WHAT IS EXPECTED:
Write every entry out again, unchanged.

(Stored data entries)
┄┄┄┄┄┄┄┄┄┄┄┄┄┄┄┄┄┄┄┄

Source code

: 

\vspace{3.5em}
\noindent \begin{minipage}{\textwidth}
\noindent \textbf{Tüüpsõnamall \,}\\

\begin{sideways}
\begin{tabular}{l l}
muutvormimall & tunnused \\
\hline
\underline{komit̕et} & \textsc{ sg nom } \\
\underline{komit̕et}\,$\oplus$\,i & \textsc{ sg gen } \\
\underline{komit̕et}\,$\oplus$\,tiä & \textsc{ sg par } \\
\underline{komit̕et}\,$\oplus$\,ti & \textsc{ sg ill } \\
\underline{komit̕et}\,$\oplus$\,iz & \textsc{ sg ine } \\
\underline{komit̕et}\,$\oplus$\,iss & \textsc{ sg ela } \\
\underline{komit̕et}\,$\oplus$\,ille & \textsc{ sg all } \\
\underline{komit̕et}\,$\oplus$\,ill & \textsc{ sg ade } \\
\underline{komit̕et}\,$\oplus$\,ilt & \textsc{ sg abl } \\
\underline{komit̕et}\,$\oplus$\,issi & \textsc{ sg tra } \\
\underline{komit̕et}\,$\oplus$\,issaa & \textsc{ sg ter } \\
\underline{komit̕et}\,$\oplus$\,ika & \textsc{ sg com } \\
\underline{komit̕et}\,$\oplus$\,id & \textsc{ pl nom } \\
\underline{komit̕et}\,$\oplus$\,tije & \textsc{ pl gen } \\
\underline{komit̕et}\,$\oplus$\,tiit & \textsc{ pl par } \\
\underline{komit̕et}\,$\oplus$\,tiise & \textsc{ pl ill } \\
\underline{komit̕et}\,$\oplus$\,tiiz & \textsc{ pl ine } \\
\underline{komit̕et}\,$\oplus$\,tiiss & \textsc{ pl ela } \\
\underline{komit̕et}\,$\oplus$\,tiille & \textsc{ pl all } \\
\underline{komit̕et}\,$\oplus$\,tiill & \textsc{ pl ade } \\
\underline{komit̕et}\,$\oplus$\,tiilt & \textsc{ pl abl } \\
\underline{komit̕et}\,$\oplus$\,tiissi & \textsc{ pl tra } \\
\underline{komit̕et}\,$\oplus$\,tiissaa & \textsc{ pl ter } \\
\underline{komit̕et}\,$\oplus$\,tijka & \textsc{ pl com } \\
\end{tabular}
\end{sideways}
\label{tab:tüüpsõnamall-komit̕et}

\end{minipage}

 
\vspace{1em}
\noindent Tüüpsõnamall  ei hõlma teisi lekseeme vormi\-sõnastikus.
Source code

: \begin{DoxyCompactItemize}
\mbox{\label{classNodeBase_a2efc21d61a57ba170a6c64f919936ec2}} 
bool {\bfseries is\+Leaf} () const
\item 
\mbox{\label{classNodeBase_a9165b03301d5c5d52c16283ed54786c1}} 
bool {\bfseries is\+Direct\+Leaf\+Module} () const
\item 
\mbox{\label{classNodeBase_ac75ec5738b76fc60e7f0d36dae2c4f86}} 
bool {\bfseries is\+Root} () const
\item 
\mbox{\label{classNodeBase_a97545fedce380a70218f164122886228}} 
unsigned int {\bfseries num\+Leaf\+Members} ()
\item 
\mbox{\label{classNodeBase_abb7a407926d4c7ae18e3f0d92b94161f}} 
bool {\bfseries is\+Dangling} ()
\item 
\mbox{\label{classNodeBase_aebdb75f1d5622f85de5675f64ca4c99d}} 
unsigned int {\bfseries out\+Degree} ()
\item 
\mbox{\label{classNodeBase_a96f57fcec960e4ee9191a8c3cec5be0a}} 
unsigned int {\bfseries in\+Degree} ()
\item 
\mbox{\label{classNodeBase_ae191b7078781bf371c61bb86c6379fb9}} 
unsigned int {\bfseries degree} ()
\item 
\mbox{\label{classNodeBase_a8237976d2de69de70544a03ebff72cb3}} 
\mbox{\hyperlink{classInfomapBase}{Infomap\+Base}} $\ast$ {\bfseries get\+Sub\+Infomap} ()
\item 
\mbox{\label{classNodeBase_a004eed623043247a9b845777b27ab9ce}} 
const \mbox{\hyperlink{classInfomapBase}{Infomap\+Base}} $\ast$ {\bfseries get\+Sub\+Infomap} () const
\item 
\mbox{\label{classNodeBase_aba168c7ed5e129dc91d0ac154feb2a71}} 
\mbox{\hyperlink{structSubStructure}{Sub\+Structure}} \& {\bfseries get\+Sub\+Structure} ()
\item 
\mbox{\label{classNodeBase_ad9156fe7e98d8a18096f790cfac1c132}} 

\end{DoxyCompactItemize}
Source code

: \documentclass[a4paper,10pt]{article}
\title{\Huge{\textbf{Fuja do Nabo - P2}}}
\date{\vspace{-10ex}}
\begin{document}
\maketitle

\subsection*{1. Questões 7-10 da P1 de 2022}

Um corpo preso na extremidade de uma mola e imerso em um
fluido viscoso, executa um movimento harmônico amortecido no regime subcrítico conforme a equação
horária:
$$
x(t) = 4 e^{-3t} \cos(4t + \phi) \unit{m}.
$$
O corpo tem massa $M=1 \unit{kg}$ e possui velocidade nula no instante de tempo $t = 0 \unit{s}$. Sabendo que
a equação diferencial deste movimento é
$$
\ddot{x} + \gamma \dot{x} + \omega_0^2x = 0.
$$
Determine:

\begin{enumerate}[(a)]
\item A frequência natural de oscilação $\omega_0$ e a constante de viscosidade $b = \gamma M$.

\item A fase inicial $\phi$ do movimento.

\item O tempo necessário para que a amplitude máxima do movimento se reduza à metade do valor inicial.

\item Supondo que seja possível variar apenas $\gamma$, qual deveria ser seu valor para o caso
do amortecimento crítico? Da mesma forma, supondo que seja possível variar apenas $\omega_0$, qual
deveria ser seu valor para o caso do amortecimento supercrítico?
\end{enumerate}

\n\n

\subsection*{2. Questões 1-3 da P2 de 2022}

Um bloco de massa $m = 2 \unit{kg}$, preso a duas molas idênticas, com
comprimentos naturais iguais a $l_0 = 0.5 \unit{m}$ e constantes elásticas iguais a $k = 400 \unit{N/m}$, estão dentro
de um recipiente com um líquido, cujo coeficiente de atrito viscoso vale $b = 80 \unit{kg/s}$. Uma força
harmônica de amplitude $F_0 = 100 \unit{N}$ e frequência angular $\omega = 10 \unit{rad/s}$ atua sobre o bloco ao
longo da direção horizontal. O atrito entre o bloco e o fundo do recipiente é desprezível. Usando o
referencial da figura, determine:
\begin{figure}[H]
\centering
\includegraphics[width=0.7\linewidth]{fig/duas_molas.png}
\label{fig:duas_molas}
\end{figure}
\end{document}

┄┄┄┄┄┄┄┄┄┄┄┄┄┄┄┄┄┄┄┄

ANSWER TO THE EXERCISE:
Source code

: 

\vspace{3.5em}
\noindent \begin{minipage}{\textwidth}
\noindent \textbf{Tüüpsõnamall \,}\\

\begin{sideways}
\begin{tabular}{l l}
muutvormimall & tunnused \\
\hline
\underline{komit̕et} & \textsc{ sg nom } \\
\underline{komit̕et}\,$\oplus$\,i & \textsc{ sg gen } \\
\underline{komit̕et}\,$\oplus$\,tiä & \textsc{ sg par } \\
\underline{komit̕et}\,$\oplus$\,ti & \textsc{ sg ill } \\
\underline{komit̕et}\,$\oplus$\,iz & \textsc{ sg ine } \\
\underline{komit̕et}\,$\oplus$\,iss & \textsc{ sg ela } \\
\underline{komit̕et}\,$\oplus$\,ille & \textsc{ sg all } \\
\underline{komit̕et}\,$\oplus$\,ill & \textsc{ sg ade } \\
\underline{komit̕et}\,$\oplus$\,ilt & \textsc{ sg abl } \\
\underline{komit̕et}\,$\oplus$\,issi & \textsc{ sg tra } \\
\underline{komit̕et}\,$\oplus$\,issaa & \textsc{ sg ter } \\
\underline{komit̕et}\,$\oplus$\,ika & \textsc{ sg com } \\
\underline{komit̕et}\,$\oplus$\,id & \textsc{ pl nom } \\
\underline{komit̕et}\,$\oplus$\,tije & \textsc{ pl gen } \\
\underline{komit̕et}\,$\oplus$\,tiit & \textsc{ pl par } \\
\underline{komit̕et}\,$\oplus$\,tiise & \textsc{ pl ill } \\
\underline{komit̕et}\,$\oplus$\,tiiz & \textsc{ pl ine } \\
\underline{komit̕et}\,$\oplus$\,tiiss & \textsc{ pl ela } \\
\underline{komit̕et}\,$\oplus$\,tiille & \textsc{ pl all } \\
\underline{komit̕et}\,$\oplus$\,tiill & \textsc{ pl ade } \\
\underline{komit̕et}\,$\oplus$\,tiilt & \textsc{ pl abl } \\
\underline{komit̕et}\,$\oplus$\,tiissi & \textsc{ pl tra } \\
\underline{komit̕et}\,$\oplus$\,tiissaa & \textsc{ pl ter } \\
\underline{komit̕et}\,$\oplus$\,tijka & \textsc{ pl com } \\
\end{tabular}
\end{sideways}
\label{tab:tüüpsõnamall-komit̕et}

\end{minipage}

 
\vspace{1em}
\noindent Tüüpsõnamall  ei hõlma teisi lekseeme vormi\-sõnastikus.
Source code

: \begin{DoxyCompactItemize}
\mbox{\label{classNodeBase_a2efc21d61a57ba170a6c64f919936ec2}} 
bool {\bfseries is\+Leaf} () const
\item 
\mbox{\label{classNodeBase_a9165b03301d5c5d52c16283ed54786c1}} 
bool {\bfseries is\+Direct\+Leaf\+Module} () const
\item 
\mbox{\label{classNodeBase_ac75ec5738b76fc60e7f0d36dae2c4f86}} 
bool {\bfseries is\+Root} () const
\item 
\mbox{\label{classNodeBase_a97545fedce380a70218f164122886228}} 
unsigned int {\bfseries num\+Leaf\+Members} ()
\item 
\mbox{\label{classNodeBase_abb7a407926d4c7ae18e3f0d92b94161f}} 
bool {\bfseries is\+Dangling} ()
\item 
\mbox{\label{classNodeBase_aebdb75f1d5622f85de5675f64ca4c99d}} 
unsigned int {\bfseries out\+Degree} ()
\item 
\mbox{\label{classNodeBase_a96f57fcec960e4ee9191a8c3cec5be0a}} 
unsigned int {\bfseries in\+Degree} ()
\item 
\mbox{\label{classNodeBase_ae191b7078781bf371c61bb86c6379fb9}} 
unsigned int {\bfseries degree} ()
\item 
\mbox{\label{classNodeBase_a8237976d2de69de70544a03ebff72cb3}} 
\mbox{\hyperlink{classInfomapBase}{Infomap\+Base}} $\ast$ {\bfseries get\+Sub\+Infomap} ()
\item 
\mbox{\label{classNodeBase_a004eed623043247a9b845777b27ab9ce}} 
const \mbox{\hyperlink{classInfomapBase}{Infomap\+Base}} $\ast$ {\bfseries get\+Sub\+Infomap} () const
\item 
\mbox{\label{classNodeBase_aba168c7ed5e129dc91d0ac154feb2a71}} 
\mbox{\hyperlink{structSubStructure}{Sub\+Structure}} \& {\bfseries get\+Sub\+Structure} ()
\item 
\mbox{\label{classNodeBase_ad9156fe7e98d8a18096f790cfac1c132}} 

\end{DoxyCompactItemize}
Source code

: \documentclass[a4paper,10pt]{article}
\title{\Huge{\textbf{Fuja do Nabo - P2}}}
\date{\vspace{-10ex}}
\begin{document}
\maketitle

\subsection*{1. Questões 7-10 da P1 de 2022}

Um corpo preso na extremidade de uma mola e imerso em um
fluido viscoso, executa um movimento harmônico amortecido no regime subcrítico conforme a equação
horária:
$$
x(t) = 4 e^{-3t} \cos(4t + \phi) \unit{m}.
$$
O corpo tem massa $M=1 \unit{kg}$ e possui velocidade nula no instante de tempo $t = 0 \unit{s}$. Sabendo que
a equação diferencial deste movimento é
$$
\ddot{x} + \gamma \dot{x} + \omega_0^2x = 0.
$$
Determine:

\begin{enumerate}[(a)]
\item A frequência natural de oscilação $\omega_0$ e a constante de viscosidade $b = \gamma M$.

\item A fase inicial $\phi$ do movimento.

\item O tempo necessário para que a amplitude máxima do movimento se reduza à metade do valor inicial.

\item Supondo que seja possível variar apenas $\gamma$, qual deveria ser seu valor para o caso
do amortecimento crítico? Da mesma forma, supondo que seja possível variar apenas $\omega_0$, qual
deveria ser seu valor para o caso do amortecimento supercrítico?
\end{enumerate}

\n\n

\subsection*{2. Questões 1-3 da P2 de 2022}

Um bloco de massa $m = 2 \unit{kg}$, preso a duas molas idênticas, com
comprimentos naturais iguais a $l_0 = 0.5 \unit{m}$ e constantes elásticas iguais a $k = 400 \unit{N/m}$, estão dentro
de um recipiente com um líquido, cujo coeficiente de atrito viscoso vale $b = 80 \unit{kg/s}$. Uma força
harmônica de amplitude $F_0 = 100 \unit{N}$ e frequência angular $\omega = 10 \unit{rad/s}$ atua sobre o bloco ao
longo da direção horizontal. O atrito entre o bloco e o fundo do recipiente é desprezível. Usando o
referencial da figura, determine:
\begin{figure}[H]
\centering
\includegraphics[width=0.7\linewidth]{fig/duas_molas.png}
\label{fig:duas_molas}
\end{figure}
\end{document}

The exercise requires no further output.